◆ **Aim of the exercise**: Only the lines from the one containing "może temu zaradzić." to the end of the entries should be written out, each exactly as it stands, both ends included.

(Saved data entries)

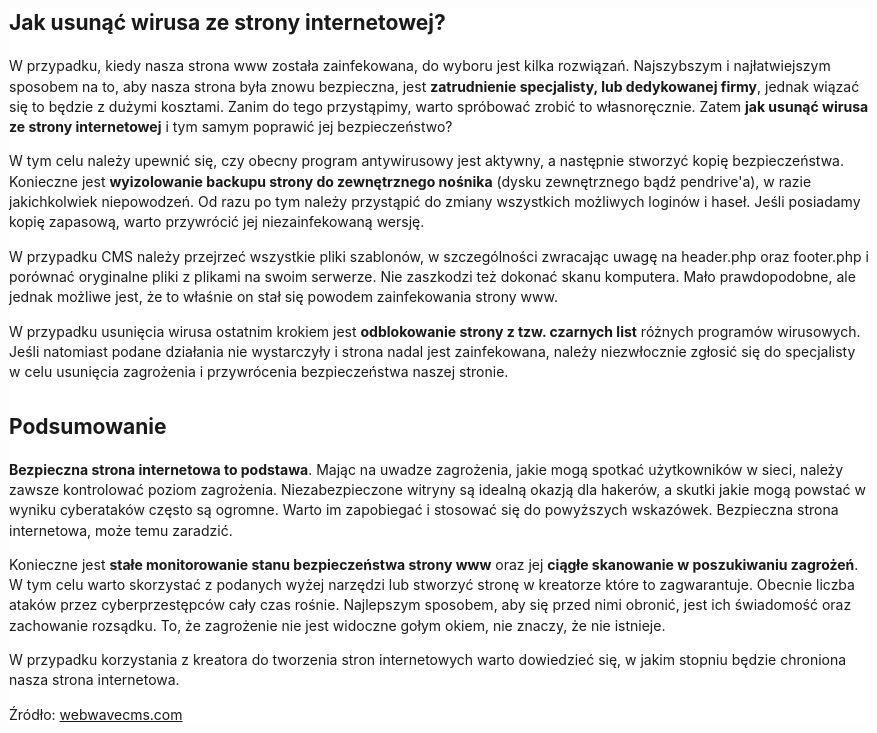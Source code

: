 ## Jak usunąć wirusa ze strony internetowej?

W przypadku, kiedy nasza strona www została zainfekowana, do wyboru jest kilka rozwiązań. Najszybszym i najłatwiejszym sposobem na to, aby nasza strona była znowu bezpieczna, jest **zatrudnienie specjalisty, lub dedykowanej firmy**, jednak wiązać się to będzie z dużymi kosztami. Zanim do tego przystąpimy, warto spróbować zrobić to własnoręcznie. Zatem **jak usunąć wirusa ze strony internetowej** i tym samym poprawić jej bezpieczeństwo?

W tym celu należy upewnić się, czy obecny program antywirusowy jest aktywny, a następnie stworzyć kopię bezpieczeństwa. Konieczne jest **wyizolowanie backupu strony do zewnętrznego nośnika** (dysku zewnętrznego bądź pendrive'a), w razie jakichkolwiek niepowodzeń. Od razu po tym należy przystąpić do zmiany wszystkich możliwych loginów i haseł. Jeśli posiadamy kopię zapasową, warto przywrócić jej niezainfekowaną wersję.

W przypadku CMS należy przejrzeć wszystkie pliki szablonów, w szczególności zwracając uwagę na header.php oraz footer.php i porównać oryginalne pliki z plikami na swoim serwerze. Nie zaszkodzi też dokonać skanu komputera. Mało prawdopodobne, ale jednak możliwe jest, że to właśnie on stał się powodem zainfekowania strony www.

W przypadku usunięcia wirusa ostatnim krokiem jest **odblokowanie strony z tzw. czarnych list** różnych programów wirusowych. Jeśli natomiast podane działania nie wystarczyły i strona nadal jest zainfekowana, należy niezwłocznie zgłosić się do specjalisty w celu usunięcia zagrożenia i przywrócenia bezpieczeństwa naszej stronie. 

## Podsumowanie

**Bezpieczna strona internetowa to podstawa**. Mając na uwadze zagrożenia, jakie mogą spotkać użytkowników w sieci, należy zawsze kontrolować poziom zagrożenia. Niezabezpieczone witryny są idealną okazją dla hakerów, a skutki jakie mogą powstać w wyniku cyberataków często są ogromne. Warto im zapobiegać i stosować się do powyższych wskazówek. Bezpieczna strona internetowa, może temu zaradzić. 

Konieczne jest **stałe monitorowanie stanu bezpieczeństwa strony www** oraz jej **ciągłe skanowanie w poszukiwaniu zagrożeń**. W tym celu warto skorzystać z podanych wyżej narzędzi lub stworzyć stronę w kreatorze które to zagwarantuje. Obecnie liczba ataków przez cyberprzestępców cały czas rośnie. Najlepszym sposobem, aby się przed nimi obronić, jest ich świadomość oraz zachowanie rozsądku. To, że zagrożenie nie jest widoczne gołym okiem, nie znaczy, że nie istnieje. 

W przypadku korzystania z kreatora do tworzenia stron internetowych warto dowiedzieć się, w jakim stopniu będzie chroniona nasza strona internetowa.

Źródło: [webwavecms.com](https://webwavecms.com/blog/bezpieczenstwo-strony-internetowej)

◆ **Response**:
**Bezpieczna strona internetowa to podstawa**. Mając na uwadze zagrożenia, jakie mogą spotkać użytkowników w sieci, należy zawsze kontrolować poziom zagrożenia. Niezabezpieczone witryny są idealną okazją dla hakerów, a skutki jakie mogą powstać w wyniku cyberataków często są ogromne. Warto im zapobiegać i stosować się do powyższych wskazówek. Bezpieczna strona internetowa, może temu zaradzić. 

Konieczne jest **stałe monitorowanie stanu bezpieczeństwa strony www** oraz jej **ciągłe skanowanie w poszukiwaniu zagrożeń**. W tym celu warto skorzystać z podanych wyżej narzędzi lub stworzyć stronę w kreatorze które to zagwarantuje. Obecnie liczba ataków przez cyberprzestępców cały czas rośnie. Najlepszym sposobem, aby się przed nimi obronić, jest ich świadomość oraz zachowanie rozsądku. To, że zagrożenie nie jest widoczne gołym okiem, nie znaczy, że nie istnieje. 

W przypadku korzystania z kreatora do tworzenia stron internetowych warto dowiedzieć się, w jakim stopniu będzie chroniona nasza strona internetowa.

Źródło: [webwavecms.com](https://webwavecms.com/blog/bezpieczenstwo-strony-internetowej)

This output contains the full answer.